The Court’s review of the Commissioner’s decision is limited under 42 U.S.C. § 405(g) to two inquiries: (1) whether there is substantial evidence to support the findings of the ALJ and (2) whether the correct legal standards were applied. See Anthony v. Sullivan, 954 F.2d 289, 292 (5th Cir. 1992); see also Villa v. Sullivan, 895 F.2d 1019, 1021 (5th Cir. 1990). Substantial evidence is defined as less than a preponderance but “more than a mere scintilla.” Bowling v. Shalala, 36 F.3d 431, 434 (5th Cir. 1994). It means “such relevant evidence as a reasonable mind might accept as adequate to support a conclusion.” Villa, 895 F.2d at 1022. The Fifth Circuit has held that substantial evidence “must do more than create a suspicion of the existence of the fact to be established, but no substantial evidence will be found only where there is a conspicuous absence of credible choices or no contrary medical evidence.” Hames v. Heckler, 707 F.2d 162, 164 (5th Cir. 1983) (quotations and citations omitted).

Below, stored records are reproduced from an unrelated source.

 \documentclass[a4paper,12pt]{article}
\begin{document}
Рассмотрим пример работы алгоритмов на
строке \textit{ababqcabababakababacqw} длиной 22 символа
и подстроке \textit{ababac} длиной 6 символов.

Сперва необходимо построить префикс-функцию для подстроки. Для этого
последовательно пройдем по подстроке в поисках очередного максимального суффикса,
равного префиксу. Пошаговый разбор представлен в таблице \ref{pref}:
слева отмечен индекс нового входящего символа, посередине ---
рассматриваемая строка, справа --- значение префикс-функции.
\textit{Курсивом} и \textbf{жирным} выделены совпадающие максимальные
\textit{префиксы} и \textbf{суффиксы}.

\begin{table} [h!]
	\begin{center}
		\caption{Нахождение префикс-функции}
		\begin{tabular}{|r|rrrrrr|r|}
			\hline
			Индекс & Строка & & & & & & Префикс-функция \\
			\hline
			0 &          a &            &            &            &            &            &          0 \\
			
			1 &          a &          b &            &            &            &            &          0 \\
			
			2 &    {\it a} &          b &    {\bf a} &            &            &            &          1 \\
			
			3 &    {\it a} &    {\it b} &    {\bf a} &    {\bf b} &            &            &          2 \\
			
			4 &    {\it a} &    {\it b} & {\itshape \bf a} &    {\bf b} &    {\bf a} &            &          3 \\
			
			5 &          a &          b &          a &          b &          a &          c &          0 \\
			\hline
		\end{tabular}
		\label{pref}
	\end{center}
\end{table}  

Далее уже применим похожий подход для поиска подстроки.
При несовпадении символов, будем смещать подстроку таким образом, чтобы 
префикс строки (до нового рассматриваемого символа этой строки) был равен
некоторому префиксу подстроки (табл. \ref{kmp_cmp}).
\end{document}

The Court may not reweigh evidence, try issues de novo, or substitute its judgment for that of the Commissioner. See Cook v. Heckler, 750 F.2d 391, 392 (5th Cir. 1985). Conflicts in the evidence are for the Commissioner “and not the courts to resolve.” Selders v. Sullivan, 914 F.2d 614, 617 (5th Cir. 1990). If the Commissioner’s
decision is supported by substantial evidence, then it is conclusive and must be upheld. See Estate of Morris v. Shalala, 207 F.3d 744, 745 (5th Cir. 2000) (quoting 42 U.S.C. § 405 (g)). If, on the other hand, the Commissioner fails to apply the correct legal standards, or fails to provide a reviewing court with a sufficient basis to determine that the correct legal principles were followed, it is grounds for reversal. See Bradley v. Bowen, 809 F.2d 1054, 1057 (5th Cir. 1987). III. ALJ’S DETERMINATION To qualify for benefits, the claimant must establish that he is disabled within the meaning of the Social Security Act (the “SSA”). See Herron v. Bowen, 788 F.2d 1127, 1131 (5th Cir. 1986). The SSA defines disability as the “inability to engage in any substantial gainful activity
by reason of any medically determinable physical or mental impairment which can be expected to result in death, or which has lasted or can be expected to last for a continuous period of not less than twelve months.” Selders, 914 F.2d at 618. The Commissioner (through an ALJ) applies a five-step sequential analysis to determine whether a claimant is disabled. See 20 C.F.R. § 404.1520(a)(4). First, the claimant must prove he is not currently engaged in substantial gainful activity. See 20 C.F.R. § 404.1520(b). Second, the claimant must prove his impairment is “severe” in that it “significantly limits [his] physical or mental ability to do basic work activities[.]” 20 C.F.R. § 404.1520(c). At step three, the ALJ must conclude the claimant is disabled if he proves his impairments meet or are medically equivalent to one of the impairments contained in the Listing of Impairments. See 20 C.F.R. § 404.1520(d) (step three of sequential process); see also 20 C.F.R. pt. 404, subpt. P, app’x 1 (Listing of Impairments). Fourth, the claimant bears the burden of proving he is incapable of meeting the physical and mental demands of his or her past relevant work. See 20 C.F.R. § 404.1520(f). If the claimant is successful at all four of the preceding steps, then the burden shifts to the
ALJ to prove, considering the claimant’s RFC, age, education, and past work experience, that he is capable of performing other work. See 20 C.F.R § 404.1520(g)(1). If the ALJ proves other work exists which the claimant can perform, the claimant is given the chance to prove that he cannot, in fact, perform that work. See Muse v. Sullivan, 925 F.2d 785, 789 (5th Cir. 1991). Here, the ALJ made the following determinations: 1. The claimant engaged in substantial gainful activity during the following periods: August 7, 2019, the amended alleged onset date, to March 31, 2020, the original alleged onset date (20 CFR 404.1520(b), 404.1571 et seq., 416.920(b) and 416.971 et seq.).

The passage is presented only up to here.